[Data records — start]
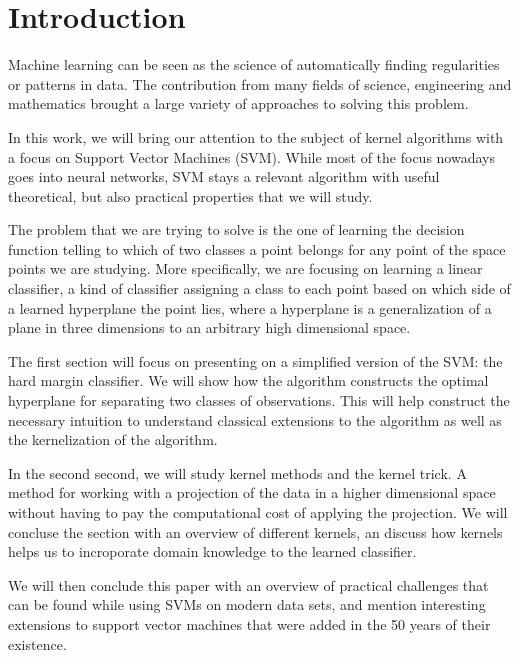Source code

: \section{Introduction}

Machine learning can be seen as the science of automatically finding regularities or patterns in data. The contribution from many fields of science, engineering and mathematics brought a large variety of approaches to solving this problem.

In this work, we will bring our attention to the subject of kernel algorithms with a focus on Support Vector Machines (SVM). While most of the focus nowadays goes into neural networks, SVM stays a relevant algorithm with useful theoretical, but also practical properties that we will study.

The problem that we are trying to solve is the one of learning the decision function telling to which of two classes a point belongs for any point of the space points we are studying. More specifically, we are focusing on learning a linear classifier, a kind of classifier assigning a class to each point based on which side of a learned hyperplane the point lies, where a hyperplane is a generalization of a plane in three dimensions to an arbitrary high dimensional space.

The first section will focus on presenting on a simplified version of the SVM: the hard margin classifier. We will show how the algorithm constructs the optimal hyperplane for separating two classes of observations. This will help construct the necessary intuition to understand classical extensions to the algorithm as well as the kernelization of the algorithm.

In the second second, we will study kernel methods and the kernel trick. A method for working with a projection of the data in a higher dimensional space without having to pay the computational cost of applying the projection. We will concluse the section with an overview of different kernels, an discuss how kernels helps us to incroporate domain knowledge to the learned classifier.

We will then conclude this paper with an overview of practical challenges that can be found while using SVMs on modern data sets, and mention interesting extensions to support vector machines that were added in the 50 years of their existence.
[Data records — finish]
(Task):
What the response needs is every entry, repeated exactly, and none of the pictures.

(Answer for this exercise):
Source code

: \section{Introduction}

Machine learning can be seen as the science of automatically finding regularities or patterns in data. The contribution from many fields of science, engineering and mathematics brought a large variety of approaches to solving this problem.

In this work, we will bring our attention to the subject of kernel algorithms with a focus on Support Vector Machines (SVM). While most of the focus nowadays goes into neural networks, SVM stays a relevant algorithm with useful theoretical, but also practical properties that we will study.

The problem that we are trying to solve is the one of learning the decision function telling to which of two classes a point belongs for any point of the space points we are studying. More specifically, we are focusing on learning a linear classifier, a kind of classifier assigning a class to each point based on which side of a learned hyperplane the point lies, where a hyperplane is a generalization of a plane in three dimensions to an arbitrary high dimensional space.

The first section will focus on presenting on a simplified version of the SVM: the hard margin classifier. We will show how the algorithm constructs the optimal hyperplane for separating two classes of observations. This will help construct the necessary intuition to understand classical extensions to the algorithm as well as the kernelization of the algorithm.

In the second second, we will study kernel methods and the kernel trick. A method for working with a projection of the data in a higher dimensional space without having to pay the computational cost of applying the projection. We will concluse the section with an overview of different kernels, an discuss how kernels helps us to incroporate domain knowledge to the learned classifier.

We will then conclude this paper with an overview of practical challenges that can be found while using SVMs on modern data sets, and mention interesting extensions to support vector machines that were added in the 50 years of their existence.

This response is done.